### EXERCISE INPUT
────
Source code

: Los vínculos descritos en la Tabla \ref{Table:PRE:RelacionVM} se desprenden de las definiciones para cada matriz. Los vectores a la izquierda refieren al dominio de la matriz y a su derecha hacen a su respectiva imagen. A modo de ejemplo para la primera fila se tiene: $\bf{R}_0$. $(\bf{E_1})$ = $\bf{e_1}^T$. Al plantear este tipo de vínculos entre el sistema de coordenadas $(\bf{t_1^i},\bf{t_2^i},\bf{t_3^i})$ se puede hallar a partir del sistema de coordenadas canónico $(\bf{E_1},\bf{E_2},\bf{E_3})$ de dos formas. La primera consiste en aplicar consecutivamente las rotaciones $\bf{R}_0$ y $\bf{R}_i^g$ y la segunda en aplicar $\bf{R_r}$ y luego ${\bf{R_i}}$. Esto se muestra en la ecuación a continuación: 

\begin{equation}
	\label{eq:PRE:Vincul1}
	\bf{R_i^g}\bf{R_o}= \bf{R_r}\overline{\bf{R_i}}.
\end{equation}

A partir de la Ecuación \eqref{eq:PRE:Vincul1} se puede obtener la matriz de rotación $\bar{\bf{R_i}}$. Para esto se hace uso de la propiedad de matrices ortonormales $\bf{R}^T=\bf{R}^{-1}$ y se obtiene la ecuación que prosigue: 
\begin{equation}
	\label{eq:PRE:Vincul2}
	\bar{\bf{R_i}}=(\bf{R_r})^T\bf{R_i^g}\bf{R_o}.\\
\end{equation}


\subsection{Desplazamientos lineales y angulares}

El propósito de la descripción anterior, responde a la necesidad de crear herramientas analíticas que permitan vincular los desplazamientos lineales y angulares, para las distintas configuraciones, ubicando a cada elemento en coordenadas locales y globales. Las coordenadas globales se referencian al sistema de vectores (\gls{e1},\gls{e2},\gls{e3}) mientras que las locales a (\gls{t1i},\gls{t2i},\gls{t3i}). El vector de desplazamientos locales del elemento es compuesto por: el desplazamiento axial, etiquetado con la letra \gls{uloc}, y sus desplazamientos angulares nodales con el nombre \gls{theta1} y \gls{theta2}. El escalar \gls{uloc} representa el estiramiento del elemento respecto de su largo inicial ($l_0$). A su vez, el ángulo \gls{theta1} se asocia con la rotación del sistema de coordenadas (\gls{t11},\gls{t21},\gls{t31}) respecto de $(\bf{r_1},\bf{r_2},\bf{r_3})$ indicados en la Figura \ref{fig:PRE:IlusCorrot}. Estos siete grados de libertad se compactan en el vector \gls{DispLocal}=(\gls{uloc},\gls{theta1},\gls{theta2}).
────
### WHAT YOU SHOULD DO
Taking the line containing "Los vínculos descritos" as the first, please return it and every line after it through the end of the entries, exactly and only those.

### EXERCISE RESPONSE
: Los vínculos descritos en la Tabla \ref{Table:PRE:RelacionVM} se desprenden de las definiciones para cada matriz. Los vectores a la izquierda refieren al dominio de la matriz y a su derecha hacen a su respectiva imagen. A modo de ejemplo para la primera fila se tiene: $\bf{R}_0$. $(\bf{E_1})$ = $\bf{e_1}^T$. Al plantear este tipo de vínculos entre el sistema de coordenadas $(\bf{t_1^i},\bf{t_2^i},\bf{t_3^i})$ se puede hallar a partir del sistema de coordenadas canónico $(\bf{E_1},\bf{E_2},\bf{E_3})$ de dos formas. La primera consiste en aplicar consecutivamente las rotaciones $\bf{R}_0$ y $\bf{R}_i^g$ y la segunda en aplicar $\bf{R_r}$ y luego ${\bf{R_i}}$. Esto se muestra en la ecuación a continuación: 

\begin{equation}
	\label{eq:PRE:Vincul1}
	\bf{R_i^g}\bf{R_o}= \bf{R_r}\overline{\bf{R_i}}.
\end{equation}

A partir de la Ecuación \eqref{eq:PRE:Vincul1} se puede obtener la matriz de rotación $\bar{\bf{R_i}}$. Para esto se hace uso de la propiedad de matrices ortonormales $\bf{R}^T=\bf{R}^{-1}$ y se obtiene la ecuación que prosigue: 
\begin{equation}
	\label{eq:PRE:Vincul2}
	\bar{\bf{R_i}}=(\bf{R_r})^T\bf{R_i^g}\bf{R_o}.\\
\end{equation}


\subsection{Desplazamientos lineales y angulares}

El propósito de la descripción anterior, responde a la necesidad de crear herramientas analíticas que permitan vincular los desplazamientos lineales y angulares, para las distintas configuraciones, ubicando a cada elemento en coordenadas locales y globales. Las coordenadas globales se referencian al sistema de vectores (\gls{e1},\gls{e2},\gls{e3}) mientras que las locales a (\gls{t1i},\gls{t2i},\gls{t3i}). El vector de desplazamientos locales del elemento es compuesto por: el desplazamiento axial, etiquetado con la letra \gls{uloc}, y sus desplazamientos angulares nodales con el nombre \gls{theta1} y \gls{theta2}. El escalar \gls{uloc} representa el estiramiento del elemento respecto de su largo inicial ($l_0$). A su vez, el ángulo \gls{theta1} se asocia con la rotación del sistema de coordenadas (\gls{t11},\gls{t21},\gls{t31}) respecto de $(\bf{r_1},\bf{r_2},\bf{r_3})$ indicados en la Figura \ref{fig:PRE:IlusCorrot}. Estos siete grados de libertad se compactan en el vector \gls{DispLocal}=(\gls{uloc},\gls{theta1},\gls{theta2}).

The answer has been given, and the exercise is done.